Democratic Gov. John Bel Edwards should know by now that the longer you dodge an issue, the greater the chance it’ll knock you for a loop.
Edwards went into full obfuscation mode last month when Attorney General Jeff Landry, a Republican, accused him of being a closet opponent of capital punishment. When Landry withdrew the Department of Justice from a suit involving application of the death penalty in Louisiana, he said Edwards presented too big of an impediment to bring the state victory.
A legal order now prevents the state from carrying out executions. State law presently allows only lethal injection for executions. Afraid of consumer backlash whipped up by special interests, pharmaceutical manufacturers have refused to sell the state the combination of drugs needed for this method to pass constitutional muster.
Landry claimed Edwards has deliberately dragged his feet on the issue, tacitly preventing executions. For his part, Edwards dismissed Landry’s complaints as political theater.
But the episode threw an uncomfortable spotlight onto Edwards’ personal views on the death penalty. In subsequent questioning by reporters, even when asked point-blank more than once about his own position on capital punishment, the governor deflected by saying the state can't currently carry out death sentences, and as chief executive he would try to do what the law required.
Edwards to date hasn’t had to take a legislative position on capital punishment. While in his term legislators have filed several bills to abolish the death penalty, none have come close to reaching his desk. Since he took office, legislators haven’t considered an alternative to lethal injection or putting into law guaranteed confidentiality of drug suppliers.
Currently, 21 of the 33 states allowing capital punishment authorize multiple forms of execution, many mandating use of an alternative if lethal injection drugs are unavailable. If such a bill appears next year, legislators can put Edwards on the spot — if his reelection opponents already haven’t in campaign communications and forum appearances.
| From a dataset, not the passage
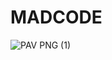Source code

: # MADCODE
![PAV PNG (1)](https://user-images.githubusercontent.com/86596641/134815831-d7610112-e52f-4dba-bc67-fbe78ff1fc9f.png)
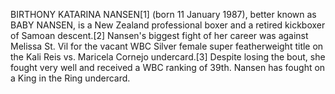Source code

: BIRTHONY KATARINA NANSEN[1] (born 11 January 1987), better known as BABY NANSEN, is a New Zealand professional boxer and a retired kickboxer of Samoan descent.[2] Nansen's biggest fight of her career was against Melissa St. Vil for the vacant WBC Silver female super featherweight title on the Kali Reis vs. Maricela Cornejo undercard.[3] Despite losing the bout, she fought very well and received a WBC ranking of 39th. Nansen has fought on a King in the Ring undercard.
Asking Edwards about widening the state's methods of execution would make it harder for him to sidestep the issue. His continued evasions would strengthen assumptions he opposes the death penalty. With his eye on reelection, if Edwards really sided with the majority on this issue, it seems unlikely he would continually pass up chances to remind future voters of his position.
Edwards can’t avoid answering the question much longer. While his campaign successfully made the 2015 election about hookers instead of issues, this time around he won’t be able to hide beliefs out of step with voters. LSU polling data this year show 58 percent approval of the death penalty for those convicted of murder.
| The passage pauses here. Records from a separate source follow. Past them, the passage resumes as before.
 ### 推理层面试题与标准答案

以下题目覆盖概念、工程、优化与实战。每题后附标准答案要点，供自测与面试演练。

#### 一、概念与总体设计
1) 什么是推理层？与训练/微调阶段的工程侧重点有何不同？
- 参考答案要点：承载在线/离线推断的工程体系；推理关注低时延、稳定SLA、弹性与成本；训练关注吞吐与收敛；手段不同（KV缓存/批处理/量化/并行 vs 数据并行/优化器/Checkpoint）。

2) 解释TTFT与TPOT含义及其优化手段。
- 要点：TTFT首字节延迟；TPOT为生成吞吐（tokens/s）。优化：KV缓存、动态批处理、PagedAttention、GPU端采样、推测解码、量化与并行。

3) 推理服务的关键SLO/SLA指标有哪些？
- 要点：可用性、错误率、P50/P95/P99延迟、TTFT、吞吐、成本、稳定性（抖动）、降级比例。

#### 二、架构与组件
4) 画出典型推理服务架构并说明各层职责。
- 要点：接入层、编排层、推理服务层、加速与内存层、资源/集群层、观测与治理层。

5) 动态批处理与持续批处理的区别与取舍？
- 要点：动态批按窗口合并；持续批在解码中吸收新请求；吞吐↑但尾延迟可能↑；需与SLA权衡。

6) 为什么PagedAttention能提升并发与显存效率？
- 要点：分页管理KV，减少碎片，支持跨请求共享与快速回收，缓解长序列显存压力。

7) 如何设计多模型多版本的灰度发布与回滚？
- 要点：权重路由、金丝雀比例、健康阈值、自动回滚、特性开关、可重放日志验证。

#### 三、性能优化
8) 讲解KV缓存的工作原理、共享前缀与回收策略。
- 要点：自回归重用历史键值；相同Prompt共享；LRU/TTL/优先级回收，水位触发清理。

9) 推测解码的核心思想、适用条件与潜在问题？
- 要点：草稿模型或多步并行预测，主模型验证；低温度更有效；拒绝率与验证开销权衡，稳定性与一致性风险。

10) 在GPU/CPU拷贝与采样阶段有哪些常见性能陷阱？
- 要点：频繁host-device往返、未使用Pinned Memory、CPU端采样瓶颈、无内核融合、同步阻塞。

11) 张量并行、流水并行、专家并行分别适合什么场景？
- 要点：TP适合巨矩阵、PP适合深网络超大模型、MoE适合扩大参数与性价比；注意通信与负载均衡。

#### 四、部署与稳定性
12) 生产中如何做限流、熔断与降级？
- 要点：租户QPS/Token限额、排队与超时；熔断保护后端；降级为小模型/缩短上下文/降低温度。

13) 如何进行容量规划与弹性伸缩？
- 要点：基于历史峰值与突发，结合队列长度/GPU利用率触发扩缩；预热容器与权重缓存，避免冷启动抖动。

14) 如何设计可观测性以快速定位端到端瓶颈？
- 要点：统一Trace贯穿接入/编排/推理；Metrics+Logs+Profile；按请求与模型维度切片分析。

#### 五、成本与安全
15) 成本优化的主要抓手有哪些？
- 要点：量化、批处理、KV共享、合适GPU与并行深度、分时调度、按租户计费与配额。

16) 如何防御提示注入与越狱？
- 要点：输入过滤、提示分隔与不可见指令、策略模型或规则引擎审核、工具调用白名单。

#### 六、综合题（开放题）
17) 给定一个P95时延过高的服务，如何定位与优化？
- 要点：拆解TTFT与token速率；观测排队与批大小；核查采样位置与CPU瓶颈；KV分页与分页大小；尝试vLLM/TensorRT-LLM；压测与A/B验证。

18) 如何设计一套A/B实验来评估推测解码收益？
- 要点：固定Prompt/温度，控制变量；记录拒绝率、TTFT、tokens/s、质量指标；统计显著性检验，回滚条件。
In general, refusing to give a straight answer on any issue turns off voters. This especially applies to Edwards, who in his previous campaign explicitly held himself out as a straight shooter. The longer he tap dances around his personal death penalty views, the harder it becomes to project that image.
If Edwards doesn’t want this to fester to the detriment of his reelection effort, he needs to answer two questions: Do you personally support or oppose capital punishment, and do you support or oppose legislation to add ways to carry out capital sentences? Come on, governor, 'fess up.
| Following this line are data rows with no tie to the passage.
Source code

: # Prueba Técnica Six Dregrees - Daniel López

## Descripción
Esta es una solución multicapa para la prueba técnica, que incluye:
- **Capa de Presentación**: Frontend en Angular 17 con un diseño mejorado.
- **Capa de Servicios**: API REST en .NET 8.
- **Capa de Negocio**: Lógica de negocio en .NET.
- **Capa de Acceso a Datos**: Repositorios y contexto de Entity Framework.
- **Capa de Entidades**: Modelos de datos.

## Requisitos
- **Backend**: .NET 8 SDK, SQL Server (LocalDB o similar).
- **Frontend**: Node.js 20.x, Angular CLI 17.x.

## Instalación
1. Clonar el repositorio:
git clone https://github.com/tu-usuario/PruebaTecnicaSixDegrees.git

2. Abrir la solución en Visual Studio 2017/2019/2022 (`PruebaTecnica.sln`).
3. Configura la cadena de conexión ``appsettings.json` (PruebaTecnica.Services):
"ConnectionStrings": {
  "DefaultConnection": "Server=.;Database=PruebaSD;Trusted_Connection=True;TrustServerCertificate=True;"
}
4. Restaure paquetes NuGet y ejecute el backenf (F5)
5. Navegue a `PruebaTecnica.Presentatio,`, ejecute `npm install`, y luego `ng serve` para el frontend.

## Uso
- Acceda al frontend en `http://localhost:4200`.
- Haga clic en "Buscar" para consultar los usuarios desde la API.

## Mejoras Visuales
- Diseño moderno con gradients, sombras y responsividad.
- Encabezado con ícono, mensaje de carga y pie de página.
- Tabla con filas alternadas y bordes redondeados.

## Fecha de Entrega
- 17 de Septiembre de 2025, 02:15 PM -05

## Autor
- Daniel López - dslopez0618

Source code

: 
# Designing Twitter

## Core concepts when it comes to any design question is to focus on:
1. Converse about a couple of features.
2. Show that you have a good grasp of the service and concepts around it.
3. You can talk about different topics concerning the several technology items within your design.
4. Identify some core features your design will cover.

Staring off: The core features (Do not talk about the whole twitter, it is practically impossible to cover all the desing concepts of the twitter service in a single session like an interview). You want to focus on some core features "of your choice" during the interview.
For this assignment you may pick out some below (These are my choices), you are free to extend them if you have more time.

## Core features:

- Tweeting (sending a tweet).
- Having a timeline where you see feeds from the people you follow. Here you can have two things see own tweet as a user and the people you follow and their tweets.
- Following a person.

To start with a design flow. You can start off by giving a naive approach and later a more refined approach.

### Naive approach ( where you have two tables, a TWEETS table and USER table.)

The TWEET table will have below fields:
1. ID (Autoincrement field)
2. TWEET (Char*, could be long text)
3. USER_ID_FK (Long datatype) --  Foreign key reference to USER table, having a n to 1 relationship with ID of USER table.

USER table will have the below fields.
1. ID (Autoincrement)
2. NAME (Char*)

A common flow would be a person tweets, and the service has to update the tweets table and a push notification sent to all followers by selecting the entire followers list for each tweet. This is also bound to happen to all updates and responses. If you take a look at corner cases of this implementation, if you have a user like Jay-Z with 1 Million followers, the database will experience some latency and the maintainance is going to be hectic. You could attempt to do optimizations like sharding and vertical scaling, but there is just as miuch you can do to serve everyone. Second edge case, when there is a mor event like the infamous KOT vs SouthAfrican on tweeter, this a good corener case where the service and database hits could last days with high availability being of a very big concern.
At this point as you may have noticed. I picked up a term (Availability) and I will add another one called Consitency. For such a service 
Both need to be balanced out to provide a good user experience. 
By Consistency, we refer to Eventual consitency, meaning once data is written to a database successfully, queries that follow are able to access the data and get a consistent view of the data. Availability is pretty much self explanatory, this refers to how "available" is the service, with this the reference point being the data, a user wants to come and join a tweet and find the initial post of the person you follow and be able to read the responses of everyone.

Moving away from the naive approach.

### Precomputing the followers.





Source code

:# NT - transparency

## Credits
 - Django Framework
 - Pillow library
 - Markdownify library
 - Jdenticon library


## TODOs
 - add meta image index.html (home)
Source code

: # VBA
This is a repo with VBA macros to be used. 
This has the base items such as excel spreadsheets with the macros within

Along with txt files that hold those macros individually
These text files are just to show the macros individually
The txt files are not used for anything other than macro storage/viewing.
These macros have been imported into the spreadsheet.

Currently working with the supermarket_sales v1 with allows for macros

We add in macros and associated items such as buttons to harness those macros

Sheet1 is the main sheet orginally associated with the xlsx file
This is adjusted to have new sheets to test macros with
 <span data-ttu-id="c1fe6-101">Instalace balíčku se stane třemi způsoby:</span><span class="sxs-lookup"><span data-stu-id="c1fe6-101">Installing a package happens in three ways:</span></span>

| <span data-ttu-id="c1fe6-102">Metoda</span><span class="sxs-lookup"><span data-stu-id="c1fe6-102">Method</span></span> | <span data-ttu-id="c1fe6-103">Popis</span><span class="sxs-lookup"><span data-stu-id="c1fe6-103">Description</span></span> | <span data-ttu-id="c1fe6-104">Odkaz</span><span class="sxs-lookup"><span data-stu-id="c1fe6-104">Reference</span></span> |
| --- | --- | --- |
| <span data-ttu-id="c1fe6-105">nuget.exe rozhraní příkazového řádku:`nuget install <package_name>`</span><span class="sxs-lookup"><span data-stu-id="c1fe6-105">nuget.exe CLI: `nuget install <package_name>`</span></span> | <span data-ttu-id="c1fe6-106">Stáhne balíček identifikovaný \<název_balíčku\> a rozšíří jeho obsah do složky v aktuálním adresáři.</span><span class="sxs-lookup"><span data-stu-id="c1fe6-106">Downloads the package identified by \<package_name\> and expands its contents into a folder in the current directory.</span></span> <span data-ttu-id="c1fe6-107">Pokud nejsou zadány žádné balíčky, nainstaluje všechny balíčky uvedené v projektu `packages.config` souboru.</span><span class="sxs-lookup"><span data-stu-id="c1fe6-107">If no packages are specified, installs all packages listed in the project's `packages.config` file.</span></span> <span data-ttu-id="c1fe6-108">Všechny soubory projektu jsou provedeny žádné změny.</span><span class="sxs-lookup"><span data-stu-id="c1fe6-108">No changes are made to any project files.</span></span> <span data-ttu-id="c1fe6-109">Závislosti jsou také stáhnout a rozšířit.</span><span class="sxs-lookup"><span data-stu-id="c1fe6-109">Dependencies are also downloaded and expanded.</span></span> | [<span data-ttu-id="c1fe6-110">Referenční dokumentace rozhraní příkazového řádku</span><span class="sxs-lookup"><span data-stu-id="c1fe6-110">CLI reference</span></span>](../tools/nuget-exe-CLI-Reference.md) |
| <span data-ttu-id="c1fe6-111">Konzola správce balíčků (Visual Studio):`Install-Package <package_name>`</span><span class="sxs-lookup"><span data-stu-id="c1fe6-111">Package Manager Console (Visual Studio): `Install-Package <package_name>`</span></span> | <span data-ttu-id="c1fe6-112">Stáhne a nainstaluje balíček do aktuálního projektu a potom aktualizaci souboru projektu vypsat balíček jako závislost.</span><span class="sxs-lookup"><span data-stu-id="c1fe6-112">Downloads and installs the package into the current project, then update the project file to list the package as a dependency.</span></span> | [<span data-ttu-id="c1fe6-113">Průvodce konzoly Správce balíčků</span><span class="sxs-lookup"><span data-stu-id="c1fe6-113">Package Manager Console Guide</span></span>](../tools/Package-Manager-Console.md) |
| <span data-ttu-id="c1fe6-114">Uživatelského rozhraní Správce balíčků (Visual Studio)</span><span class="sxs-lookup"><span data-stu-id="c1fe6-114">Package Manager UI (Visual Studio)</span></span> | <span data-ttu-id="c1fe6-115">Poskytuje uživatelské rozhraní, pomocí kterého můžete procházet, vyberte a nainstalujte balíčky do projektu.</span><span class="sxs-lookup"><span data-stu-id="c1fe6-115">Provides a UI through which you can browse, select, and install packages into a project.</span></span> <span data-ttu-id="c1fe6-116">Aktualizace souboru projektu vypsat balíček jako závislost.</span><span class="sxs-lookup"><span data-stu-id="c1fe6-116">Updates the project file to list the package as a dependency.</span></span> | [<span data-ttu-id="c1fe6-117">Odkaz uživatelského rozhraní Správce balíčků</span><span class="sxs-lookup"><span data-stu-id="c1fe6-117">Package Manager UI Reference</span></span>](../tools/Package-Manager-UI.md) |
Jeff Sadow is an associate professor of political science at Louisiana State University-Shreveport, where he teaches Louisiana government. He is author of a blog about Louisiana politics at www.between-lines.com. When the Louisiana Legislature is in session, he writes about it at www.laleglog.com. Follow him on Twitter, @jsadowadvocate or email firstname.lastname@example.org. His views do not necessarily express those of his employer.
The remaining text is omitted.